*EXERCISE PROMPT*:
Examine each line of the data, and copy the ones containing "within".

*THE RECORDS*:
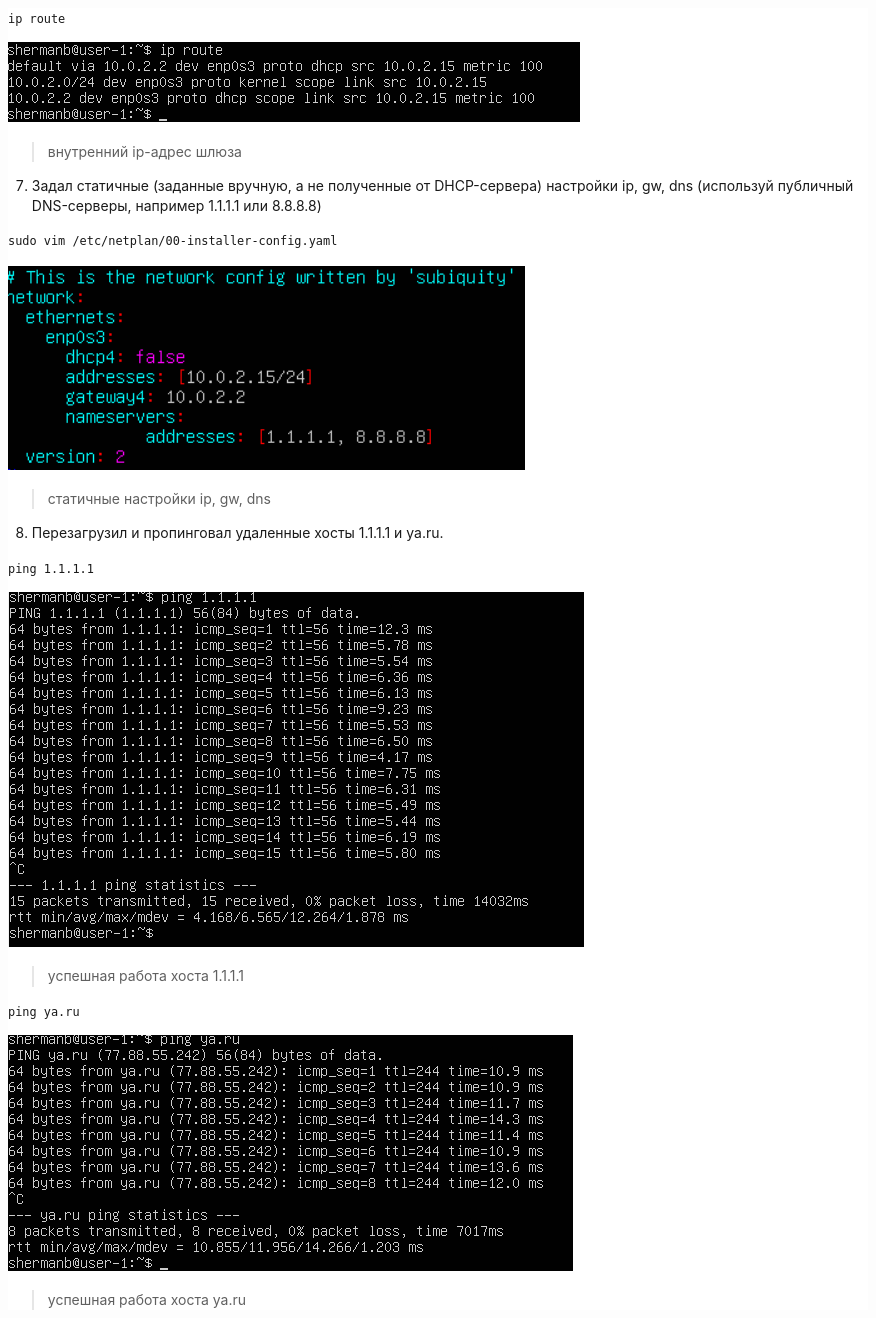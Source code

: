 <pre><code>ip route</code></pre>
![task3-7](images/image3.7.png)
>внутренний ip-адрес шлюза

7. Задал статичные (заданные вручную, а не полученные от DHCP-сервера) настройки ip, gw, dns (используй публичный DNS-серверы, например 1.1.1.1 или 8.8.8.8)
<pre><code>sudo vim /etc/netplan/00-installer-config.yaml</code></pre>
![task3-8](images/image3.8.png)
>статичные настройки ip, gw, dns

8. Перезагрузил и пропинговал удаленные хосты 1.1.1.1 и ya.ru.
<pre><code>ping 1.1.1.1</code></pre>
![task3-9](images/image3.9.png)
>успешная работа хоста 1.1.1.1

<pre><code>ping ya.ru</code></pre>
![task3-10](images/image3.10.png)
>успешная работа хоста ya.ru
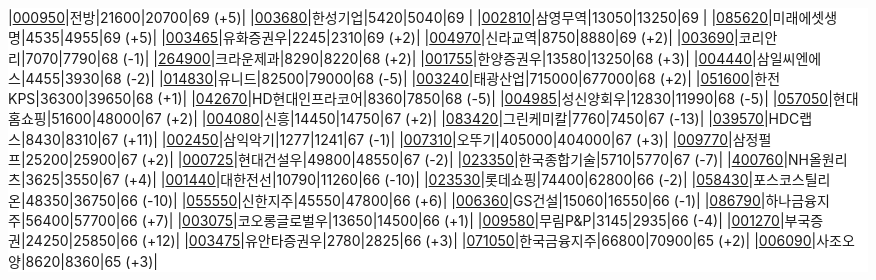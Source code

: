 |[000950](https://finance.daum.net/quotes/A000950)|전방|21600|20700|69 (+5)|
|[003680](https://finance.daum.net/quotes/A003680)|한성기업|5420|5040|69 |
|[002810](https://finance.daum.net/quotes/A002810)|삼영무역|13050|13250|69 |
|[085620](https://finance.daum.net/quotes/A085620)|미래에셋생명|4535|4955|69 (+5)|
|[003465](https://finance.daum.net/quotes/A003465)|유화증권우|2245|2310|69 (+2)|
|[004970](https://finance.daum.net/quotes/A004970)|신라교역|8750|8880|69 (+2)|
|[003690](https://finance.daum.net/quotes/A003690)|코리안리|7070|7790|68 (-1)|
|[264900](https://finance.daum.net/quotes/A264900)|크라운제과|8290|8220|68 (+2)|
|[001755](https://finance.daum.net/quotes/A001755)|한양증권우|13580|13250|68 (+3)|
|[004440](https://finance.daum.net/quotes/A004440)|삼일씨엔에스|4455|3930|68 (-2)|
|[014830](https://finance.daum.net/quotes/A014830)|유니드|82500|79000|68 (-5)|
|[003240](https://finance.daum.net/quotes/A003240)|태광산업|715000|677000|68 (+2)|
|[051600](https://finance.daum.net/quotes/A051600)|한전KPS|36300|39650|68 (+1)|
|[042670](https://finance.daum.net/quotes/A042670)|HD현대인프라코어|8360|7850|68 (-5)|
|[004985](https://finance.daum.net/quotes/A004985)|성신양회우|12830|11990|68 (-5)|
|[057050](https://finance.daum.net/quotes/A057050)|현대홈쇼핑|51600|48000|67 (+2)|
|[004080](https://finance.daum.net/quotes/A004080)|신흥|14450|14750|67 (+2)|
|[083420](https://finance.daum.net/quotes/A083420)|그린케미칼|7760|7450|67 (-13)|
|[039570](https://finance.daum.net/quotes/A039570)|HDC랩스|8430|8310|67 (+11)|
|[002450](https://finance.daum.net/quotes/A002450)|삼익악기|1277|1241|67 (-1)|
|[007310](https://finance.daum.net/quotes/A007310)|오뚜기|405000|404000|67 (+3)|
|[009770](https://finance.daum.net/quotes/A009770)|삼정펄프|25200|25900|67 (+2)|
|[000725](https://finance.daum.net/quotes/A000725)|현대건설우|49800|48550|67 (-2)|
|[023350](https://finance.daum.net/quotes/A023350)|한국종합기술|5710|5770|67 (-7)|
|[400760](https://finance.daum.net/quotes/A400760)|NH올원리츠|3625|3550|67 (+4)|
|[001440](https://finance.daum.net/quotes/A001440)|대한전선|10790|11260|66 (-10)|
|[023530](https://finance.daum.net/quotes/A023530)|롯데쇼핑|74400|62800|66 (-2)|
|[058430](https://finance.daum.net/quotes/A058430)|포스코스틸리온|48350|36750|66 (-10)|
|[055550](https://finance.daum.net/quotes/A055550)|신한지주|45550|47800|66 (+6)|
|[006360](https://finance.daum.net/quotes/A006360)|GS건설|15060|16550|66 (-1)|
|[086790](https://finance.daum.net/quotes/A086790)|하나금융지주|56400|57700|66 (+7)|
|[003075](https://finance.daum.net/quotes/A003075)|코오롱글로벌우|13650|14500|66 (+1)|
|[009580](https://finance.daum.net/quotes/A009580)|무림P&P|3145|2935|66 (-4)|
|[001270](https://finance.daum.net/quotes/A001270)|부국증권|24250|25850|66 (+12)|
|[003475](https://finance.daum.net/quotes/A003475)|유안타증권우|2780|2825|66 (+3)|
|[071050](https://finance.daum.net/quotes/A071050)|한국금융지주|66800|70900|65 (+2)|
|[006090](https://finance.daum.net/quotes/A006090)|사조오양|8620|8360|65 (+3)|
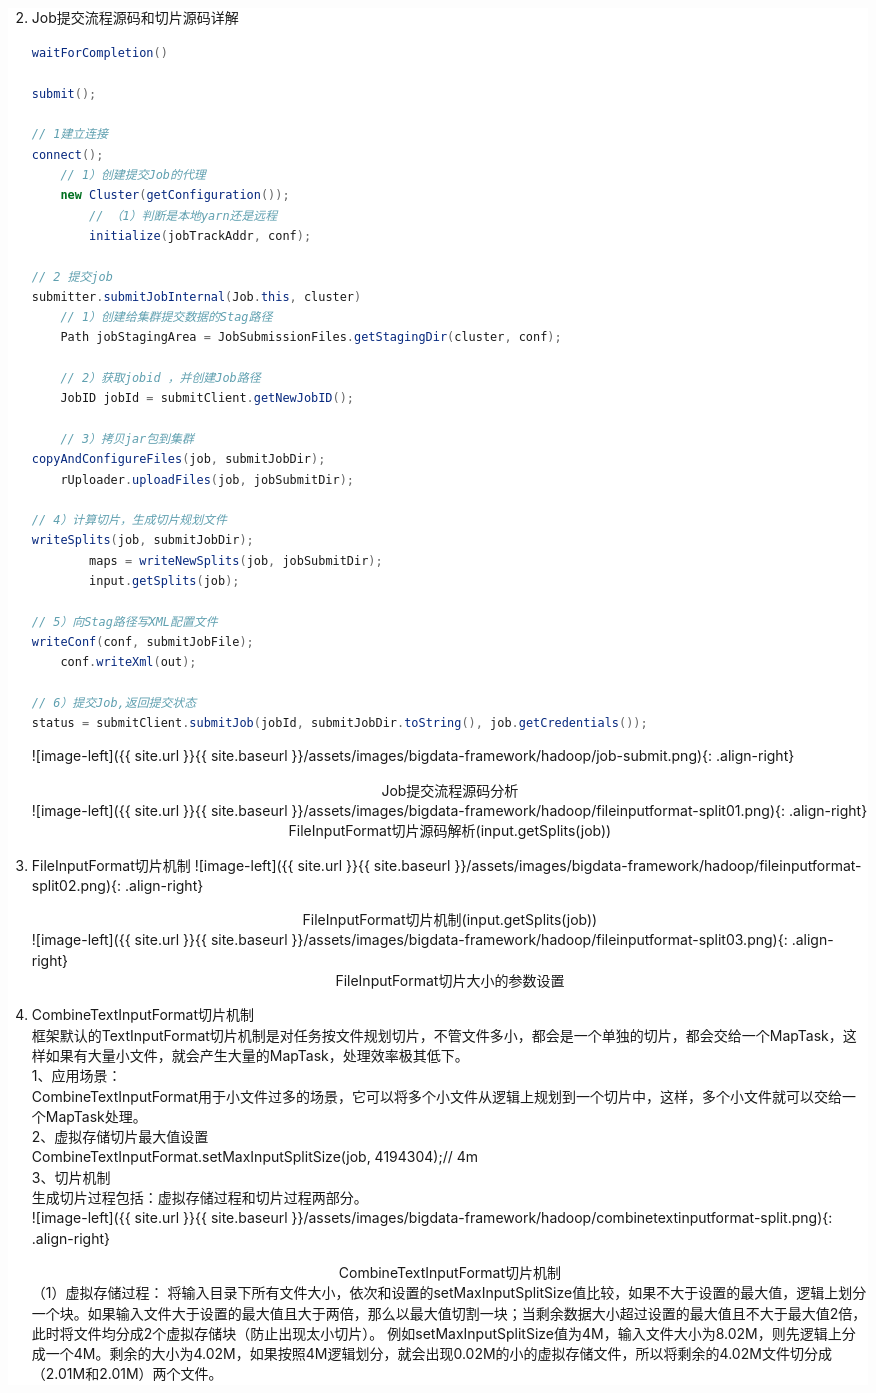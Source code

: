 2. Job提交流程源码和切片源码详解

	```java
	waitForCompletion()

	submit();

	// 1建立连接
	connect();	
		// 1）创建提交Job的代理
		new Cluster(getConfiguration());
			// （1）判断是本地yarn还是远程
			initialize(jobTrackAddr, conf); 

	// 2 提交job
	submitter.submitJobInternal(Job.this, cluster)
		// 1）创建给集群提交数据的Stag路径
		Path jobStagingArea = JobSubmissionFiles.getStagingDir(cluster, conf);

		// 2）获取jobid ，并创建Job路径
		JobID jobId = submitClient.getNewJobID();

		// 3）拷贝jar包到集群
	copyAndConfigureFiles(job, submitJobDir);	
		rUploader.uploadFiles(job, jobSubmitDir);

	// 4）计算切片，生成切片规划文件
	writeSplits(job, submitJobDir);
			maps = writeNewSplits(job, jobSubmitDir);
			input.getSplits(job);

	// 5）向Stag路径写XML配置文件
	writeConf(conf, submitJobFile);
		conf.writeXml(out);

	// 6）提交Job,返回提交状态
	status = submitClient.submitJob(jobId, submitJobDir.toString(), job.getCredentials());
	```
	![image-left]({{ site.url }}{{ site.baseurl }}/assets/images/bigdata-framework/hadoop/job-submit.png){: .align-right}
	<center>Job提交流程源码分析</center>
	![image-left]({{ site.url }}{{ site.baseurl }}/assets/images/bigdata-framework/hadoop/fileinputformat-split01.png){: .align-right}
	<center>FileInputFormat切片源码解析(input.getSplits(job))</center>

3. FileInputFormat切片机制
	![image-left]({{ site.url }}{{ site.baseurl }}/assets/images/bigdata-framework/hadoop/fileinputformat-split02.png){: .align-right}
	<center>FileInputFormat切片机制(input.getSplits(job))</center>
	![image-left]({{ site.url }}{{ site.baseurl }}/assets/images/bigdata-framework/hadoop/fileinputformat-split03.png){: .align-right}
	<center>FileInputFormat切片大小的参数设置</center>

4. CombineTextInputFormat切片机制  
	框架默认的TextInputFormat切片机制是对任务按文件规划切片，不管文件多小，都会是一个单独的切片，都会交给一个MapTask，这样如果有大量小文件，就会产生大量的MapTask，处理效率极其低下。  
	1、应用场景：  
	CombineTextInputFormat用于小文件过多的场景，它可以将多个小文件从逻辑上规划到一个切片中，这样，多个小文件就可以交给一个MapTask处理。  
	2、虚拟存储切片最大值设置  
	CombineTextInputFormat.setMaxInputSplitSize(job, 4194304);// 4m  
	3、切片机制  
	生成切片过程包括：虚拟存储过程和切片过程两部分。  
	![image-left]({{ site.url }}{{ site.baseurl }}/assets/images/bigdata-framework/hadoop/combinetextinputformat-split.png){: .align-right}
	<center>CombineTextInputFormat切片机制</center>
	（1）虚拟存储过程：  
	将输入目录下所有文件大小，依次和设置的setMaxInputSplitSize值比较，如果不大于设置的最大值，逻辑上划分一个块。如果输入文件大于设置的最大值且大于两倍，那么以最大值切割一块；当剩余数据大小超过设置的最大值且不大于最大值2倍，此时将文件均分成2个虚拟存储块（防止出现太小切片）。  
	例如setMaxInputSplitSize值为4M，输入文件大小为8.02M，则先逻辑上分成一个4M。剩余的大小为4.02M，如果按照4M逻辑划分，就会出现0.02M的小的虚拟存储文件，所以将剩余的4.02M文件切分成（2.01M和2.01M）两个文件。  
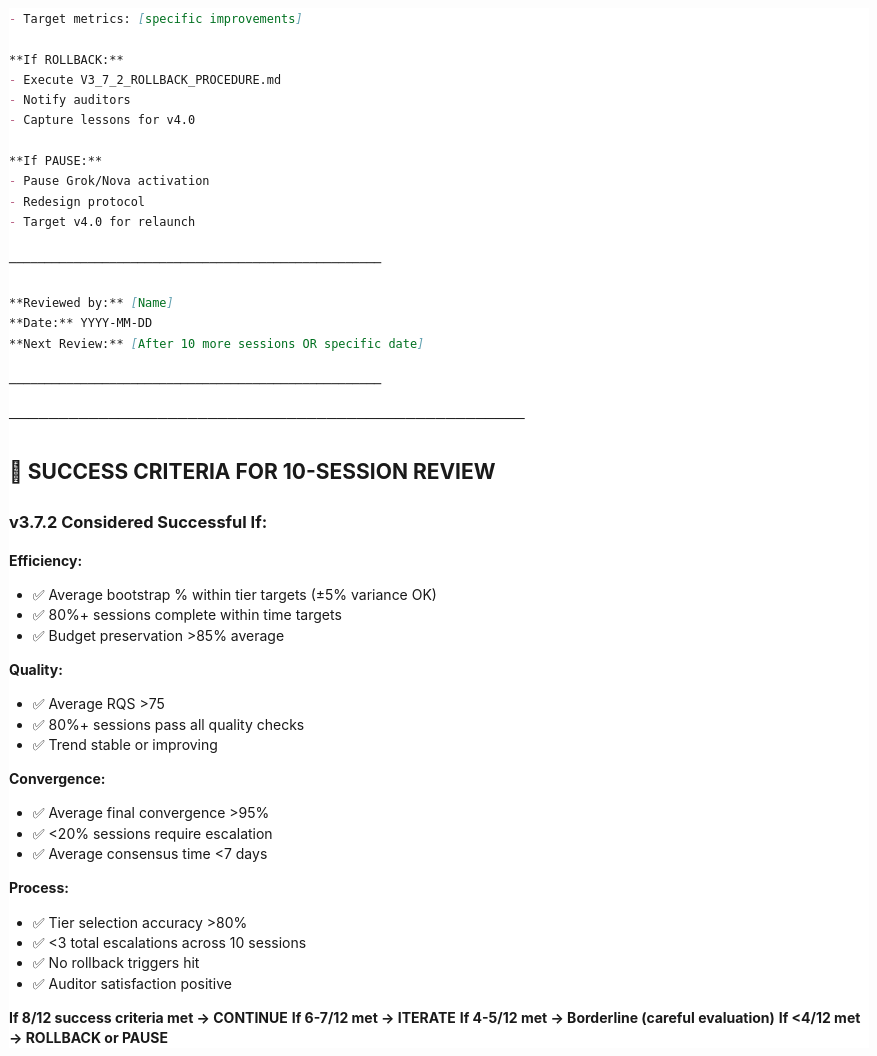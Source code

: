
 ```markdown
- Target metrics: [specific improvements]

**If ROLLBACK:**
- Execute V3_7_2_ROLLBACK_PROCEDURE.md
- Notify auditors
- Capture lessons for v4.0

**If PAUSE:**
- Pause Grok/Nova activation
- Redesign protocol
- Target v4.0 for relaunch

────────────────────────────────────────────────────

**Reviewed by:** [Name]
**Date:** YYYY-MM-DD
**Next Review:** [After 10 more sessions OR specific date]

────────────────────────────────────────────────────
```

────────────────────────────────────────────────────

## 🎯 **SUCCESS CRITERIA FOR 10-SESSION REVIEW**

### v3.7.2 Considered Successful If:

**Efficiency:**
- ✅ Average bootstrap % within tier targets (±5% variance OK)
- ✅ 80%+ sessions complete within time targets
- ✅ Budget preservation >85% average

**Quality:**
- ✅ Average RQS >75
- ✅ 80%+ sessions pass all quality checks
- ✅ Trend stable or improving

**Convergence:**
- ✅ Average final convergence >95%
- ✅ <20% sessions require escalation
- ✅ Average consensus time <7 days

**Process:**
- ✅ Tier selection accuracy >80%
- ✅ <3 total escalations across 10 sessions
- ✅ No rollback triggers hit
- ✅ Auditor satisfaction positive

**If 8/12 success criteria met → CONTINUE**
**If 6-7/12 met → ITERATE**
**If 4-5/12 met → Borderline (careful evaluation)**
**If <4/12 met → ROLLBACK or PAUSE**
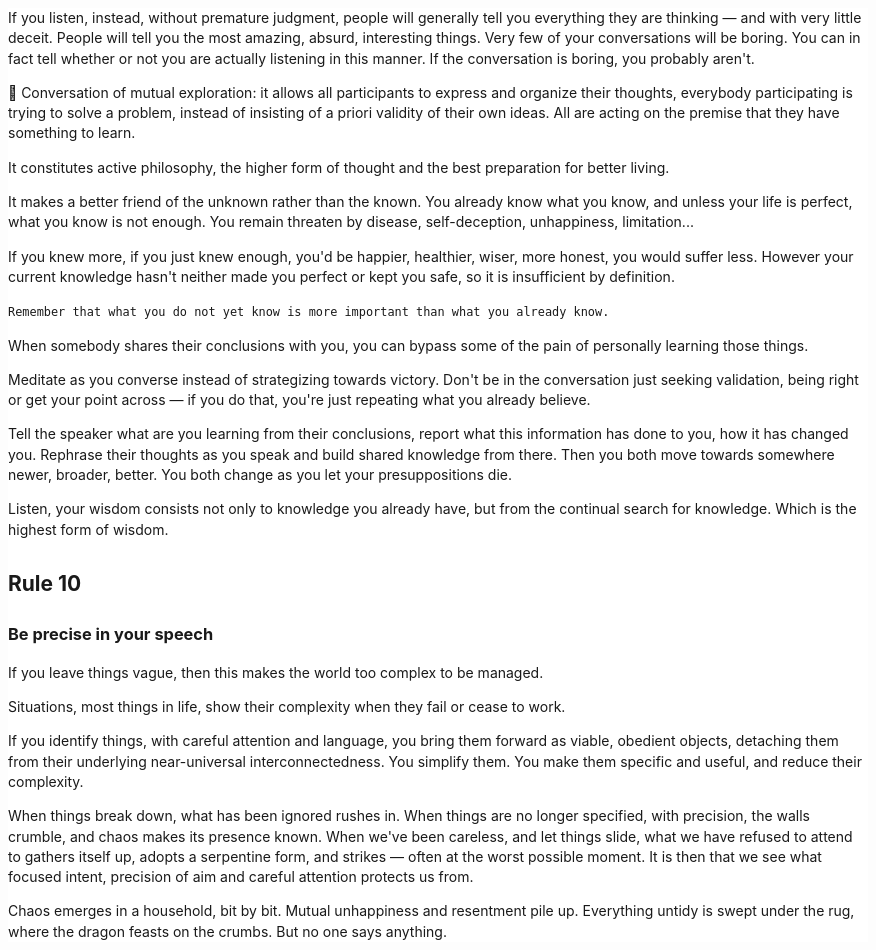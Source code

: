 If you listen, instead, without premature judgment, people will generally tell you everything they are thinking — and with very little deceit. People will tell you the most amazing, absurd, interesting things. Very few of your conversations will be boring. You can in fact tell whether or not you are actually listening in this manner. If the conversation is boring, you probably aren't.

📍 Conversation of mutual exploration: it allows all participants to express and organize their thoughts, everybody participating is trying to solve a problem, instead of insisting of a priori validity of their own ideas. All are acting on the premise that they have something to learn.

It constitutes active philosophy, the higher form of thought and the best preparation for better living.

It makes a better friend of the unknown rather than the known. You already know what you know, and unless your life is perfect, what you know is not enough. You remain threaten by disease, self-deception, unhappiness, limitation...

If you knew more, if you just knew enough, you'd be happier, healthier, wiser, more honest, you would suffer less. However your current knowledge hasn't neither made you perfect or kept you safe, so it is insufficient by definition.

`Remember that what you do not yet know is more important than what you already know.`

When somebody shares their conclusions with you, you can bypass some of the pain of personally learning those things.

Meditate as you converse instead of strategizing towards victory. Don't be in the conversation just seeking validation, being right or get your point across — if you do that, you're just repeating what you already believe.

Tell the speaker what are you learning from their conclusions, report what this information has done to you, how it has changed you. Rephrase their thoughts as you speak and build shared knowledge from there. Then you both move towards somewhere newer, broader, better. You both change as you let your presuppositions die.

Listen, your wisdom consists not only to knowledge you already have, but from the continual search for knowledge. Which is the highest form of wisdom.

## Rule 10

### Be precise in your speech

If you leave things vague, then this makes the world too complex to be managed.

Situations, most things in life, show their complexity when they fail or cease to work.

If you identify things, with careful attention and language, you bring them forward as viable, obedient objects, detaching them from their underlying near-universal interconnectedness. You simplify them. You make them specific and useful, and reduce their complexity.

When things break down, what has been ignored rushes in. When things are no longer specified, with precision, the walls crumble, and chaos makes its presence known. When we've been careless, and let things slide, what we have refused to attend to gathers itself up, adopts a serpentine form, and strikes — often at the worst possible moment. It is then that we see what focused intent, precision of aim and careful attention protects us from.

Chaos emerges in a household, bit by bit. Mutual unhappiness and resentment pile up. Everything untidy is swept under the rug, where the dragon feasts on the crumbs. But no one says anything.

*RESPONSE TO THE EXERCISE*:
- ✅ Average bootstrap % within tier targets (±5% variance OK)
- ✅ 80%+ sessions complete within time targets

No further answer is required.